Rabat - Despite being heavily favoured by most analysts to win the May 7 election, the centrist outsider Emmanuel Macron has found himself upstaged by opponent, Marine Le Pen, on Wednesday.
Rabat – Despite being heavily favoured by most analysts to win the May 7 election, the centrist outsider Emmanuel Macron has found himself upstaged by opponent, Marine Le Pen, on Wednesday.
Appearing before Whirlpool workers striking at a factory in his hometown of Amiens, Macron arrived to learn that Le Pen had out-maneuvered him by showing up hours earlier, posing for pictures and promising to keep the factory from closing. Le Pen announced she would go as far as bringing the factory under the control of the state if that’s what it took to keep it running.
Instead of the warm welcome Le Pen had received, Macron’s was decidedly colder. Despite Macron’s good performance against the blatant heckling that greeted him, French television reveled in footage of of the candidate dodging barbs with workers, in contrast to the image of Le Pen happily posing for photographs.

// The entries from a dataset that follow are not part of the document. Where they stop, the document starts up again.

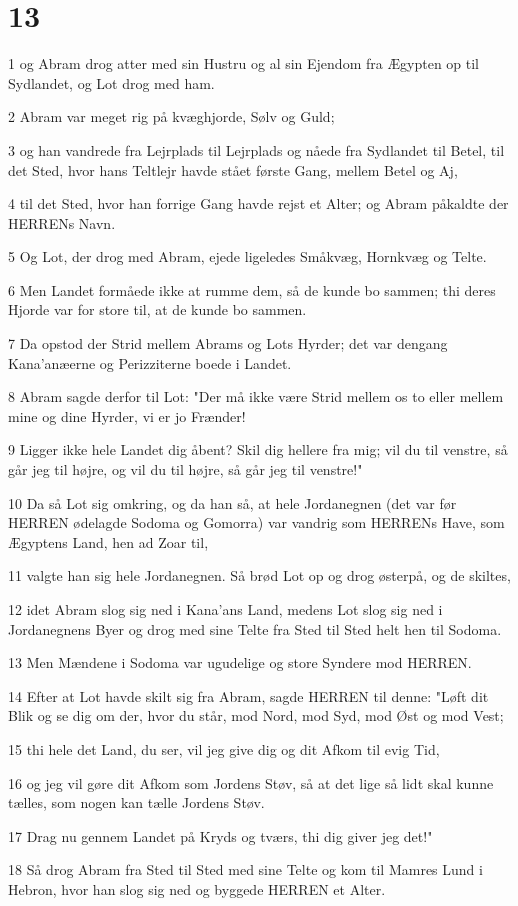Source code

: \chapter{13}

\par 1 og Abram drog atter med sin Hustru og al sin Ejendom fra Ægypten op til Sydlandet, og Lot drog med ham.
\par 2 Abram var meget rig på kvæghjorde, Sølv og Guld;
\par 3 og han vandrede fra Lejrplads til Lejrplads og nåede fra Sydlandet til Betel, til det Sted, hvor hans Teltlejr havde stået første Gang, mellem Betel og Aj,
\par 4 til det Sted, hvor han forrige Gang havde rejst et Alter; og Abram påkaldte der HERRENs Navn.
\par 5 Og Lot, der drog med Abram, ejede ligeledes Småkvæg, Hornkvæg og Telte.
\par 6 Men Landet formåede ikke at rumme dem, så de kunde bo sammen; thi deres Hjorde var for store til, at de kunde bo sammen.
\par 7 Da opstod der Strid mellem Abrams og Lots Hyrder; det var dengang Kana'anæerne og Perizziterne boede i Landet.
\par 8 Abram sagde derfor til Lot: "Der må ikke være Strid mellem os to eller mellem mine og dine Hyrder, vi er jo Frænder!
\par 9 Ligger ikke hele Landet dig åbent? Skil dig hellere fra mig; vil du til venstre, så går jeg til højre, og vil du til højre, så går jeg til venstre!"
\par 10 Da så Lot sig omkring, og da han så, at hele Jordanegnen (det var før HERREN ødelagde Sodoma og Gomorra) var vandrig som HERRENs Have, som Ægyptens Land, hen ad Zoar til,
\par 11 valgte han sig hele Jordanegnen. Så brød Lot op og drog østerpå, og de skiltes,
\par 12 idet Abram slog sig ned i Kana'ans Land, medens Lot slog sig ned i Jordanegnens Byer og drog med sine Telte fra Sted til Sted helt hen til Sodoma.
\par 13 Men Mændene i Sodoma var ugudelige og store Syndere mod HERREN.
\par 14 Efter at Lot havde skilt sig fra Abram, sagde HERREN til denne: "Løft dit Blik og se dig om der, hvor du står, mod Nord, mod Syd, mod Øst og mod Vest;
\par 15 thi hele det Land, du ser, vil jeg give dig og dit Afkom til evig Tid,
\par 16 og jeg vil gøre dit Afkom som Jordens Støv, så at det lige så lidt skal kunne tælles, som nogen kan tælle Jordens Støv.
\par 17 Drag nu gennem Landet på Kryds og tværs, thi dig giver jeg det!"
\par 18 Så drog Abram fra Sted til Sted med sine Telte og kom til Mamres Lund i Hebron, hvor han slog sig ned og byggede HERREN et Alter.

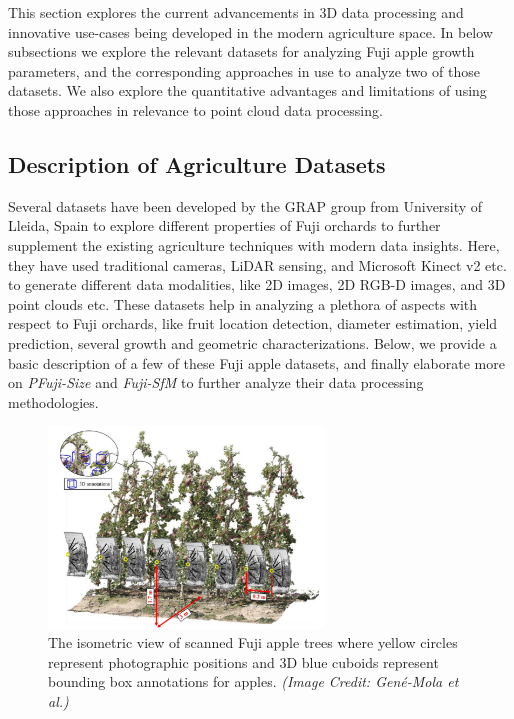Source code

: \documentclass{article}
\begin{document}
This section explores the current advancements in 3D data processing and innovative use-cases being developed in the modern agriculture space.
In below subsections we explore the relevant datasets for analyzing Fuji apple growth parameters, and the corresponding approaches in use to analyze two of those datasets.
We also explore the quantitative advantages and limitations of using those approaches in relevance to point cloud data processing.


\subsection{Description of Agriculture Datasets}


Several datasets have been developed by the GRAP group from University of Lleida, Spain to explore different properties of Fuji orchards to further supplement the existing agriculture techniques with modern data insights.
Here, they have used traditional cameras, LiDAR sensing, and Microsoft Kinect v2 etc. to generate different data modalities, like 2D images, 2D RGB-D images, and 3D point clouds etc.
These datasets help in analyzing a plethora of aspects with respect to Fuji orchards, like fruit location detection, diameter estimation, yield prediction, several growth and geometric characterizations.
Below, we provide a basic description of a few of these Fuji apple datasets, and finally elaborate more on \textit{PFuji-Size} and \textit{Fuji-SfM} to further analyze their data processing methodologies.


\begin{figure}[h]
    \centering
    \includegraphics[width=0.65\textwidth]{fuji-sfm-dataset.png}
    \caption{The isometric view of scanned Fuji apple trees where yellow circles represent photographic positions and 3D blue cuboids represent bounding box annotations for apples. \textit{(Image Credit: Gen{\'e}-Mola et al.)}}
    \label{fig:fuji-sfm}
\end{figure}
\end{document}
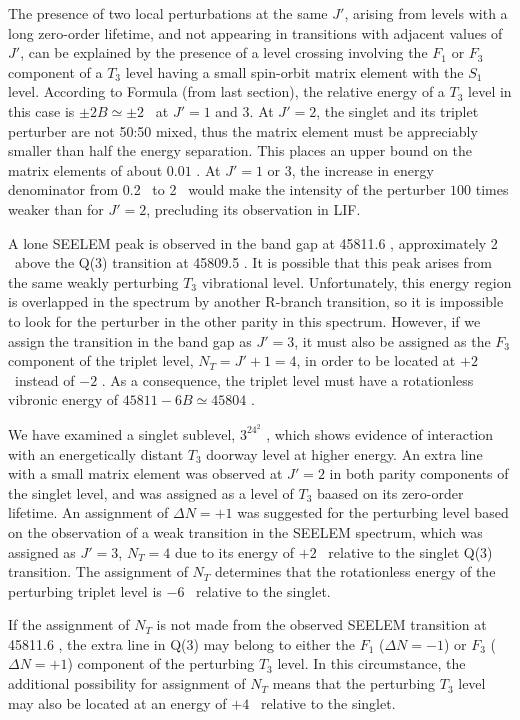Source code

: \documentclass[12pt]{mitthesis}
\begin{document}
The presence of two local perturbations at the same $J'$, arising from
levels with a long zero-order lifetime, and not appearing in
transitions with adjacent values of $J'$, can be explained by the
presence of a level crossing involving the $F_1$ or $F_3$ component of
a $T_3$ level having a small spin-orbit matrix element with the $S_1$
level.  According to Formula (from last section), the relative energy
of a $T_3$ level in this case is $\pm 2B \simeq \pm 2$ \rcm\ at $J'=1$
and $3$.  At $J'=2$, the singlet and its triplet perturber are not
50:50 mixed, thus the matrix element must be appreciably smaller than
half the energy separation.  This places an upper bound on the matrix
elements of about $0.01$ \rcm.  At $J'=1$ or $3$, the increase in
energy denominator from 0.2 \rcm\ to 2 \rcm\ would make the intensity
of the perturber $100$ times weaker than for $J'=2$, precluding its
observation in LIF.

A lone SEELEM peak is observed in the band gap at 45811.6 \rcm,
approximately 2 \rcm\ above the Q(3) transition at 45809.5 \rcm.  It
is possible that this peak arises from the same weakly perturbing
$T_3$ vibrational level.  Unfortunately, this energy region is
overlapped in the spectrum by another R-branch transition, so it is
impossible to look for the perturber in the other parity in this
spectrum.  However, if we assign the transition in the band gap as
$J'=3$, it must also be assigned as the $F_3$ component of the triplet
level, $N_T=J'+1=4$, in order to be located at $+2$ \rcm\ instead of
$-2$ \rcm.  As a consequence, the triplet level must have a
rotationless vibronic energy of $45811 - 6B \simeq 45804$ \rcm.

We have examined a singlet sublevel, $3^24^2$ , which shows
evidence of interaction with an energetically distant $T_3$ doorway
level at higher energy.  An extra line with a small matrix element was
observed at $J'=2$ in both parity components of the singlet level, and
was assigned as a level of $T_3$ baased on its zero-order lifetime.
An assignment of $\Delta N=+1$ was suggested for the perturbing level
based on the observation of a weak transition in the SEELEM spectrum,
which was assigned as $J'=3$, $N_T=4$ due to its energy of $+2$ \rcm\
relative to the singlet Q(3) transition.  The assignment of $N_T$
determines that the rotationless energy of the perturbing triplet
level is $-6$ \rcm\ relative to the singlet. 

If the assignment of $N_T$ is not made from the observed SEELEM
transition at 45811.6 \rcm, the extra line in Q(3) may belong to
either the $F_1$ ($\Delta N = -1$) or $F_3$ ($\Delta N = +1$)
component of the perturbing $T_3$ level.  In this circumstance, the
additional possibility for assignment of $N_T$ means that the
perturbing $T_3$ level may also be located at an energy of $+4$ \rcm\
relative to the singlet.
\end{document}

In an interview with France Inter radio, Le Pen’s top advisor Florian Philippot described the Front National party’s take on the worker perspective. “Mr. Macron offers no hope. In this case, people cannot stand by and do nothing, they have to stand up and fight.”
Recent polls suggest that Macron is on track to win approximately 60 percent of the vote in the upcoming election, but critics are warning him against complacency. He was criticized on Sunday night following an appearance at a posh Parisian restaurant for a post round-one election celebration. Le Pen’s camp wasted no time to labeling the visit as elitist and out of touch with regular French voters.
As a result of these public relations blunders, an Elabe poll conducted for BFM TV revealed that only 43 percent of the people surveyed thought that the final leg of Macron’s had gotten off to a good start. By contrast, half believed that Le Pen’s campaign took off well.